Ohne Inhalte, die streng als geistiges Eigentum geschützt werden, wäre doch das Internet nichts weiter als eine "wertlose Ansammlung von schweigenden Maschinen mit grauen Bildschirmen". Seagram und die anderen Kollegen kämpfen im Namen aller anderen, die mit dem Internet zu tun haben, um den Erhalt der "Sonne des Internet", um die sich alles dreht: den von der Unterhaltungsindustrie gelieferten Content, durch den erst andere Soft- und Hardware Bedeutung gewinnt. Und das ist eine Art Kreuzzug: "Ohne den Content würde das Internet in einem Tag sterben." Und weil der Content geschützt werden muss, verspricht Bronfman als "Leiter eines der größten Contentunternehmen der Welt", für "den Schutz der Kreativität und des Genies der Künstler überall sowie derjenigen, die sich in diesem Raum befinden, zu kämpfen." Damit meinte er wohl die doch nicht ganz so wichtigen Entwickler von Software wie die von Real Networks.
Dabei geht es auch, aber nicht nur um den Kampf vor den Gerichten. Erfolgreich sei man bereits bei myMP3.com, Napster, DeCSS und iCraveTV gewesen: "Wir werden unseren Kampf in jedem Land, vor jedem Gericht und an jedem Ort ausfechten, wo unsere fundamentalen Rechte angegriffen und verletzt werden." Als Tonbänder und Fotokopiergeräte auf den Markt kamen, haben man auch neue Lösungen dafür finden müssen, was man privat kopieren könne, ohne dass dies ein Diebstahl sei. Auf diese auch heute wieder entscheidende Frage geht Bronfman aber nicht weiter ein, sondern sagt nur, dass man dies technisch lösen werde. Das aber heißt, dass die Käufer, die geistiges Eigentum erwerben, vermutlich möglichst wenig Rechte an ihrem Eigentum haben sollen, geht es nach den verkaufenden Rechteinhabern - und die haben zur Zeit politisch ein größeres Gewicht, was man auch an der europäischen Urheberrecht-Richtlinie sehen kann.
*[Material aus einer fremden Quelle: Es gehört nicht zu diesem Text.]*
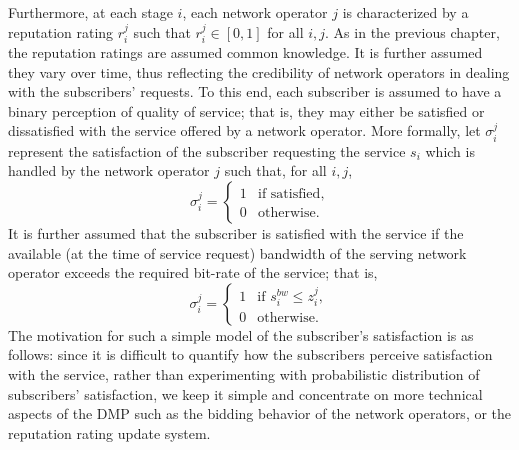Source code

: Furthermore, at each stage $i$, each network operator $j$ is characterized by a reputation rating $r^j_i$ such that $r^j_i\in[0,1]$ for all $i,j$. As in the previous chapter, the reputation ratings are assumed common knowledge. It is further assumed they vary over time, thus reflecting the credibility of network operators in dealing with the subscribers' requests. To this end, each subscriber is assumed to have a binary perception of quality of service; that is, they may either be satisfied or dissatisfied with the service offered by a network operator. More formally, let $\sigma^j_i$ represent the satisfaction of the subscriber requesting the service $s_i$ which is handled by the network operator $j$ such that, for all $i,j$,
\begin{equation}
  \label{eq:def_users_satisfaction_dynamic}
  \sigma^j_i = \left\{
  \begin{array}{ll}
    1 &\text{if satisfied},\\
    0 &\text{otherwise}.
  \end{array}\right.
\end{equation}
It is further assumed that the subscriber is satisfied with the service if the available (at the time of service request) bandwidth of the serving network operator exceeds the required bit-rate of the service; that is,
\begin{equation}
  \label{eq:def_users_satisfaction_bandwidth_dynamic}
  \sigma^j_i = \left\{
  \begin{array}{ll}
    1 &\text{if } s_i^{bw} \le z_i^j,\\
    0 &\text{otherwise}.
  \end{array}\right.
\end{equation}
The motivation for such a simple model of the subscriber's satisfaction is as follows: since it is difficult to quantify how the subscribers perceive satisfaction with the service, rather than experimenting with probabilistic distribution of subscribers' satisfaction, we keep it simple and concentrate on more technical aspects of the DMP such as the bidding behavior of the network operators, or the reputation rating update system.

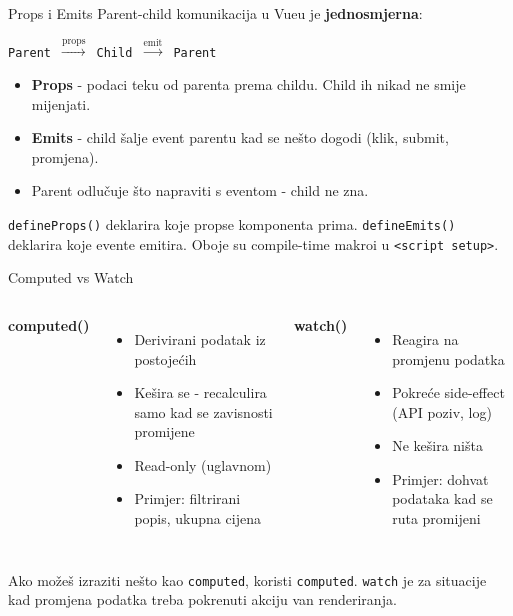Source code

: \begin{frame}{Props i Emits}
Parent-child komunikacija u Vueu je \textbf{jednosmjerna}:

\vspace{0.6em}
\begin{center}
\texttt{Parent $\xrightarrow{\text{props}}$ Child $\xrightarrow{\text{emit}}$ Parent}
\end{center}

\vspace{0.6em}
\begin{itemize}
  \item \textbf{Props} - podaci teku od parenta prema childu. Child ih nikad ne smije mijenjati.
  \item \textbf{Emits} - child šalje event parentu kad se nešto dogodi (klik, submit, promjena).
  \item Parent odlučuje što napraviti s eventom - child ne zna.
\end{itemize}

\vspace{0.6em}
\texttt{defineProps()} deklarira koje propse komponenta prima. \texttt{defineEmits()} deklarira koje evente emitira. Oboje su compile-time makroi u \texttt{<script setup>}.
\end{frame}

\begin{frame}{Computed vs Watch}
\begin{columns}[T]
\textbf{computed()}
\begin{itemize}
  \item Derivirani podatak iz postojećih
  \item Kešira se - recalculira samo kad se zavisnosti promijene
  \item Read-only (uglavnom)
  \item Primjer: filtrirani popis, ukupna cijena
\end{itemize}

\textbf{watch()}
\begin{itemize}
  \item Reagira na promjenu podatka
  \item Pokreće side-effect (API poziv, log)
  \item Ne kešira ništa
  \item Primjer: dohvat podataka kad se ruta promijeni
\end{itemize}
\end{columns}

\vspace{0.6em}
Ako možeš izraziti nešto kao \texttt{computed}, koristi \texttt{computed}. \texttt{watch} je za situacije kad promjena podatka treba pokrenuti akciju van renderiranja.
\end{frame}

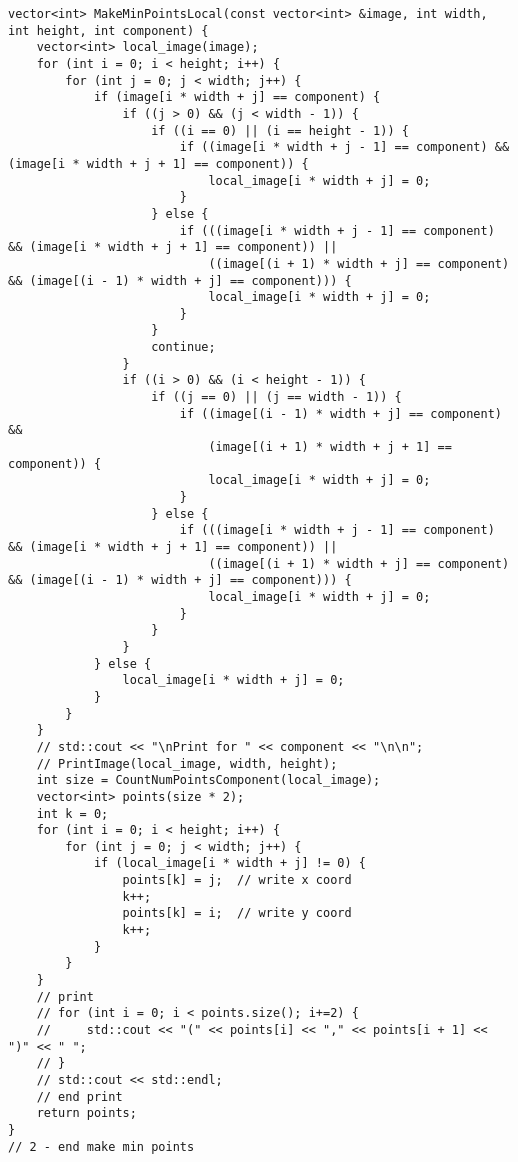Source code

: \documentclass{report}
\begin{document}
\begin{lstlisting}
vector<int> MakeMinPointsLocal(const vector<int> &image, int width, int height, int component) {
    vector<int> local_image(image);
    for (int i = 0; i < height; i++) {
        for (int j = 0; j < width; j++) {
            if (image[i * width + j] == component) {
                if ((j > 0) && (j < width - 1)) {
                    if ((i == 0) || (i == height - 1)) {
                        if ((image[i * width + j - 1] == component) && (image[i * width + j + 1] == component)) {
                            local_image[i * width + j] = 0;
                        }
                    } else {
                        if (((image[i * width + j - 1] == component) && (image[i * width + j + 1] == component)) ||
                            ((image[(i + 1) * width + j] == component) && (image[(i - 1) * width + j] == component))) {
                            local_image[i * width + j] = 0;
                        }
                    }
                    continue;
                }
                if ((i > 0) && (i < height - 1)) {
                    if ((j == 0) || (j == width - 1)) {
                        if ((image[(i - 1) * width + j] == component) &&
                            (image[(i + 1) * width + j + 1] == component)) {
                            local_image[i * width + j] = 0;
                        }
                    } else {
                        if (((image[i * width + j - 1] == component) && (image[i * width + j + 1] == component)) ||
                            ((image[(i + 1) * width + j] == component) && (image[(i - 1) * width + j] == component))) {
                            local_image[i * width + j] = 0;
                        }
                    }
                }
            } else {
                local_image[i * width + j] = 0;
            }
        }
    }
    // std::cout << "\nPrint for " << component << "\n\n";
    // PrintImage(local_image, width, height);
    int size = CountNumPointsComponent(local_image);
    vector<int> points(size * 2);
    int k = 0;
    for (int i = 0; i < height; i++) {
        for (int j = 0; j < width; j++) {
            if (local_image[i * width + j] != 0) {
                points[k] = j;  // write x coord
                k++;
                points[k] = i;  // write y coord
                k++;
            }
        }
    }
    // print
    // for (int i = 0; i < points.size(); i+=2) {
    //     std::cout << "(" << points[i] << "," << points[i + 1] << ")" << " ";
    // }
    // std::cout << std::endl;
    // end print
    return points;
}
// 2 - end make min points


\end{lstlisting}
\end{document}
Doch Bronfman hat es wohl mit der Popularität seiner Argumente allzu gut gemeint. Der Vergleich des geistigen Eigentums mit einem Auto oder einem Haus hinkt. Zumindest würde dies heißen, dass dann, wenn das Eigentum eines Autos mit dem eines Musikstückes identisch wäre, der Besitzer, der sich die Ware gekauft hat, damit machen kann, was er will. Er kann also das Musikstück wie sein Auto weiter verkaufen ... Aber weil geistiges Eigentum in Form digitaler Daten sich doch ziemlich von materiellen Gegenständen wie nur schwer massenhaft kopierbaren Häusern oder Autos unterscheidet, soll auch im Sinne von Bronfman die "zivilisierte Gesellschaft", die gegen das wilde Netz gestellt wird, das geistige Eigentum anders schützen. Gleichwohl scheint er an dem Vergleich Gefallen gefunden zu haben, wenn er sagt, dass der Zugriff auf Copyright-geschützte Inhalte ohne Bezahlung oder Genehmigung genauso falsch sei, wie wenn man in ein Geschäft geht und eine CD klaut.
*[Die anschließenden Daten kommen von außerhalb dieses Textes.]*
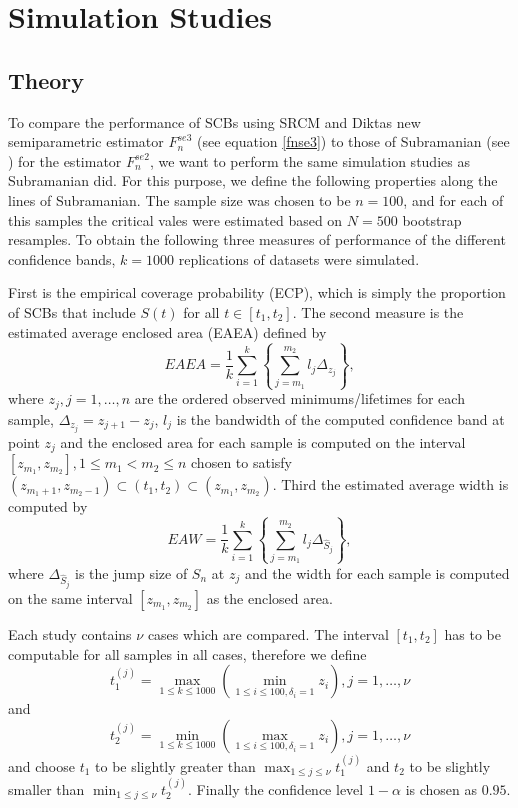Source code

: \chapter{Simulation Studies}

\section{Theory}

To compare the performance of SCBs using SRCM and Diktas new semiparametric estimator  $F_n^{se3}$ (see equation \ref{fnse3}) to those of Subramanian (see \cite{PAPER5}) for the estimator $F_n^{se2}$, we want to perform the same simulation studies as Subramanian did. For this purpose, we define the following properties along the lines of Subramanian.
The sample size was chosen to be $n=100$, and for each of this samples the critical vales were estimated based on $N=500$ bootstrap resamples. To obtain the following three measures of performance of the different confidence bands, $k=1000$ replications of datasets were simulated.

First is the empirical coverage probability (ECP), which is simply the proportion of SCBs that include $S(t)$ for all $t \in [t_1,t_2]$. 
The second measure is the estimated average enclosed area (EAEA) defined by
\[
EAEA = \frac{1}{k} \sum_{i=1}^k \left\{ \sum_{j=m_1}^{m_2} l_j\Delta_{z_j}\right\},
\]
where $z_j, j=1,\ldots,n$ are the ordered observed minimums/lifetimes for each sample,
$\Delta_{z_j} = z_{j+1}-z_j$, $l_j$ is the bandwidth of the computed confidence band at point $z_j$ 
and the enclosed area for each sample is computed on the interval $[z_{m_1},z_{m_2}], 1 \leq m_1 < m_2 \leq n$ chosen to satisfy $(z_{m_1+1},z_{m_2-1}) \subset (t_1,t_2) \subset (z_{m_1},z_{m_2})$.
Third the estimated average width is computed by
\[
EAW = \frac{1}{k} \sum_{i=1}^k \left\{ \sum_{j=m_1}^{m_2} l_j\Delta_{\hat{S}_j}\right\},
\]
where $\Delta_{\hat{S}_j}$ is the jump size of $S_n$ at $z_j$ and the width for each sample is computed on the same interval $[z_{m_1},z_{m_2}]$ as the enclosed area.

Each study contains $\nu$ cases which are compared. The interval $[t_1,t_2]$ has to be computable for all samples in all cases, therefore we define
\[
t_1^{(j)} = \max_{1\leq k \leq 1000} \left( \min_{1\leq i \leq 100,\delta_i=1} z_i \right), j = 1,\ldots,\nu 
\] 
and
\[
t_2^{(j)} = \min_{1\leq k \leq 1000} \left( \max_{1\leq i \leq 100,\delta_i=1} z_i \right), j = 1,\ldots,\nu 
\]
and choose $t_1$ to be slightly greater than $\max_{1\leq j \leq \nu}t_1^{(j)}$ and $t_2$ to be slightly smaller than  $\min_{1\leq j \leq \nu}t_2^{(j)}$.
Finally the confidence level $1-\alpha$ is chosen as $0.95$.

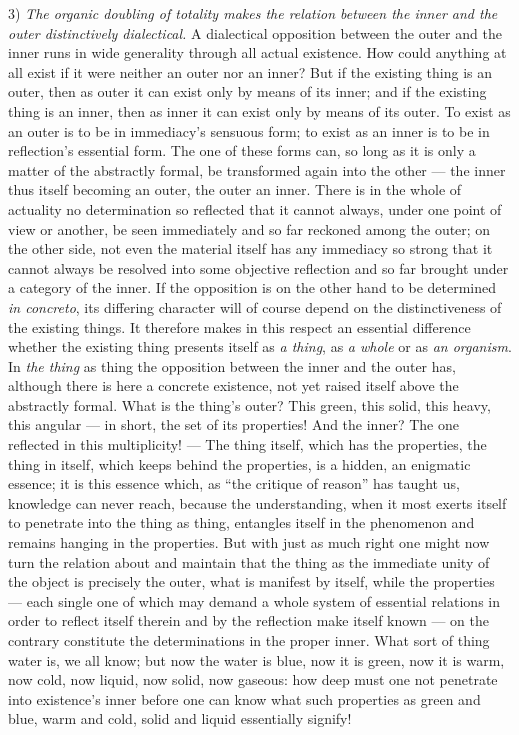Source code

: \documentclass[12pt,a4paper]{book}
\begin{document}
3) \emph{The organic doubling of totality makes the relation between the inner
and the outer distinctively dialectical.}
A dialectical opposition between the outer and the inner runs in wide
generality through all actual existence. How could anything at all exist if it
were neither an outer nor an inner? But if the existing thing is an outer, then
as outer it can exist only by means of its inner; and if the existing thing is
an inner, then as inner it can exist only by means of its outer. To exist as an
outer is to be in immediacy's sensuous form; to exist as an inner is to be in
reflection's essential form. The one of these forms can, so long as it is only
a matter of the abstractly formal, be transformed again into the other --- the
inner thus itself becoming an outer, the outer an inner. There is in the whole
of actuality no determination so reflected that it cannot always, under one
point of view or another, be seen immediately and so far reckoned among the
outer; on the other side, not even the material itself has any immediacy so
strong that it cannot always be resolved into some objective reflection and so
far brought under a category of the inner. If the opposition is on the other
hand to be determined \textit{in concreto}, its differing character will of
course depend on the distinctiveness of the existing things. It therefore makes
in this respect an essential difference whether the existing thing presents
itself as \emph{a thing}, as \emph{a whole} or as \emph{an organism}.
In \emph{the thing} as thing the opposition between the inner and the outer
has, although there is here a concrete existence, not yet raised itself above
the abstractly formal. What is the thing's outer? This green, this solid, this
heavy, this angular --- in short, the set of its properties! And the inner? The
one reflected in this multiplicity! --- The thing itself, which has the
properties, the thing in itself, which keeps behind the properties, is a
hidden, an enigmatic essence; it is this essence which, as ``the critique of
reason'' has taught us, knowledge can never reach, because the understanding,
when it most exerts itself to penetrate into the thing as thing, entangles
itself in the phenomenon and remains hanging in the properties. But with just
as much right one might now turn the relation about and maintain that the thing
as the immediate unity of the object is precisely the outer, what is manifest
by itself, while the properties --- each single one of which may demand a whole
system of essential relations in order to reflect itself therein and by the
reflection make itself known --- on the contrary constitute the determinations
in the proper inner. What sort of thing water is, we all know; but now the
water is blue, now it is green, now it is warm, now cold, now liquid, now
solid, now gaseous: how deep must one not penetrate into existence's inner
before one can know what such properties as green and blue, warm and cold,
solid and liquid essentially signify!
\end{document}
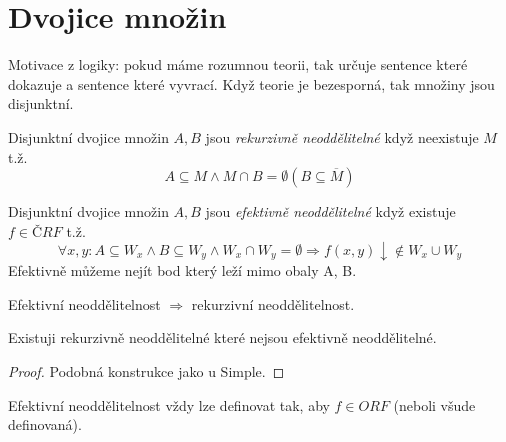 \section{\texorpdfstring{Dvojice množin}{Dvojice množin}}
\vspace{5mm}
\large

\begin{note}
	Motivace z logiky: pokud máme rozumnou teorii, tak určuje sentence které dokazuje a sentence které vyvrací.
	Když teorie je bezesporná, tak množiny jsou disjunktní.
\end{note}

\begin{definition}
	Disjunktní dvojice množin $A, B$ jsou \emph{rekurzivně neoddělitelné} když neexistuje $M$ t.ž.
	\[ A \subseteq M \land M \cap B = \emptyset (B \subseteq \overline{M}) \]
\end{definition}

\begin{definition}
	Disjunktní dvojice množin $A, B$ jsou \emph{efektivně neoddělitelné} když existuje $f \in ČRF$ t.ž.
	\[ \forall x, y: A \subseteq W_x \land B \subseteq W_y \land W_x \cap W_y = \emptyset \Rightarrow f(x, y) \downarrow \notin W_x \cup W_y \]
	Efektivně můžeme nejít bod který leží mimo obaly A, B.
\end{definition}

\begin{note}
	Efektivní neoddělitelnost $\Rightarrow$ rekurzivní neoddělitelnost.
\end{note}

\begin{theorem}
	Existuji rekurzivně neoddělitelné které nejsou efektivně neoddělitelné.
\end{theorem}
\begin{proof}
	Podobná konstrukce jako u Simple.
\end{proof}

\begin{note}
	Efektivní neoddělitelnost vždy lze definovat tak, aby $f \in ORF$ (neboli všude definovaná).
\end{note}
Bronfman setzt natürlich auf die Technik - und gleich auf die "wachsenden Arsenale von technologischen Waffen" -, um dem Diebstahl vorzubeugen und Diebe zu identifizieren. Man könne bereits alles verfolgen, was im Internet heruntergeladen wurde, und jede Datei mit einer Kennzeichnung versehen. So lassen sich dann diejenigen, die "das Internet benutzen, um illegal Musikdateien und andere Copyright-geschützte Informationen zu erwerben", identifizieren. Dazu allerdings muss die Anonymität im Internet beendet werden. Und dazu muss selbst Bronfman dann ein wenig Erklärungen nachschieben, denn schließlich können auch in einem Geschäft CDs gestohlen werden, ohne dass man verlangen würde, jeder müsse sich etwa beim Betreten eines Ladens ausweisen und seine persönlichen Daten hinterlegen. Noch kann man in ein Geschäft gehen und völlig anonym bleiben, wenn man bar bezahlt - zumindest wenn noch keine Überwachungskamera angebracht ist.
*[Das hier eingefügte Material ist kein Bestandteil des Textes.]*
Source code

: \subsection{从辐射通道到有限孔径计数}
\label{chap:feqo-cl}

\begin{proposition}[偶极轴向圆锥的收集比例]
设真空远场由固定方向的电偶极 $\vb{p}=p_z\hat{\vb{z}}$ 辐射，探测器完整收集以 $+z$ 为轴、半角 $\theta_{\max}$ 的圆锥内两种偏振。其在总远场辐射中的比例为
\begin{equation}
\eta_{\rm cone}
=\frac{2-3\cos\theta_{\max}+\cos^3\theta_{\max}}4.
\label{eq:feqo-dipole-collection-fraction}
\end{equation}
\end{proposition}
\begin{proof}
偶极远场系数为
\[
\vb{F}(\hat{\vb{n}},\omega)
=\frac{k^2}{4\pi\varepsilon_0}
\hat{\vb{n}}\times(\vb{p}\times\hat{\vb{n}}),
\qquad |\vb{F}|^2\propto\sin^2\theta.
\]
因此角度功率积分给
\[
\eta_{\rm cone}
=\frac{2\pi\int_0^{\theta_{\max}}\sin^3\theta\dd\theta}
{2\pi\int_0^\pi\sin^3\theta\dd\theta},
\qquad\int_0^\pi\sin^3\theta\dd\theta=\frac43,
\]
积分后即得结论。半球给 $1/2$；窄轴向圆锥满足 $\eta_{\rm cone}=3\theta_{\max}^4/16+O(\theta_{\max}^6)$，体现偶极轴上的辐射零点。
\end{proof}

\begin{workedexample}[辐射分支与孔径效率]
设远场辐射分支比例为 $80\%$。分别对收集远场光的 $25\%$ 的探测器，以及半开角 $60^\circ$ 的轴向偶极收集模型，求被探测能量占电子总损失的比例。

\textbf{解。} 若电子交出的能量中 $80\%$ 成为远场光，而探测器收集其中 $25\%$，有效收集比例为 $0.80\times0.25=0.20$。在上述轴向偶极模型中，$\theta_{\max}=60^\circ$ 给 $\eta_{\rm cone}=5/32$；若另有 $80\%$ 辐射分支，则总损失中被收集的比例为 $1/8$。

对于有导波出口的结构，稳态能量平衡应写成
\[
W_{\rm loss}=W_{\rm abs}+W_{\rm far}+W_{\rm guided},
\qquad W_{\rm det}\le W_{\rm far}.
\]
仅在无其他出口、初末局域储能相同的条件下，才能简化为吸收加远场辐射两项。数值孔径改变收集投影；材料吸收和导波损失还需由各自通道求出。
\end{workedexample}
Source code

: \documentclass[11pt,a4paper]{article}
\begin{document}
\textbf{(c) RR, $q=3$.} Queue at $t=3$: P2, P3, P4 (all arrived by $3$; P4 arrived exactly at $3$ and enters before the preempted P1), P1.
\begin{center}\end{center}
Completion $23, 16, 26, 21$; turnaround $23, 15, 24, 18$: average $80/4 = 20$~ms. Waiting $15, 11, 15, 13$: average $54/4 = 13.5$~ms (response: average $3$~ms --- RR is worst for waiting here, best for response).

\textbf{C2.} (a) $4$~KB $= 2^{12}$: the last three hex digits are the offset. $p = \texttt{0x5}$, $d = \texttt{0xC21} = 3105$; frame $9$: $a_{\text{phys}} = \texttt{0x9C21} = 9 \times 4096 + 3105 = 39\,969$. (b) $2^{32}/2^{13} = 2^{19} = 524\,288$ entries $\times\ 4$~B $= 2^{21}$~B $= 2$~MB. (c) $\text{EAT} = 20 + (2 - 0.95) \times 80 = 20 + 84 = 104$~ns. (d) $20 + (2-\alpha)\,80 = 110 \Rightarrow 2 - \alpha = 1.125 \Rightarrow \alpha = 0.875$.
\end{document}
Schluss mit der Anonymität zu machen, heißt irgendwie in Konflikt mit dem Recht auf Privatheit und dem Schutz persönlicher Daten zu geraten. Man dürfe aber, wie Bronfman uns erklärt, keineswegs Privacy mit Anonymität gleichsetzen. Es gibt zwar ein Recht auf Privacy, nicht aber auf Anonymität, die eigentlich nur bedeute, dass man "mit dem Stehlen, mit dem Hacken oder mit der Verbreitung illegaler Inhalte im Internet" durchkommen kann. Das aber sei Anarchie und eine Unterminierung der Grundlagen unserer zivilisierten Gesellschaft, deren erstes Gebot der unbedingte Schutz des Eigentums ist, dem letztlich alles zu unterstellen ist. Keineswegs äußerte sich Bronfman dagegen über das Eindringen der Firmen in die Privatsphäre durch das Sammeln persönlicher Daten, was man auch als eine Art Diebstahl verstehen könnte. Anonymität sei letztlich nur das "digitale Äquivalent für eine Skimaske, die man aufsetzt, um eine Bank zu berauben." Andere Gründe, Anonymität zu wahren, kennt der Contentlieferant mit seiner simplen Weltanschauung offenbar nicht, die letztlich nur verkündet, dass es allen gut geht, wenn es uns, der Musikindustrie, gut geht, die für die Sonne über uns allen sorgt ....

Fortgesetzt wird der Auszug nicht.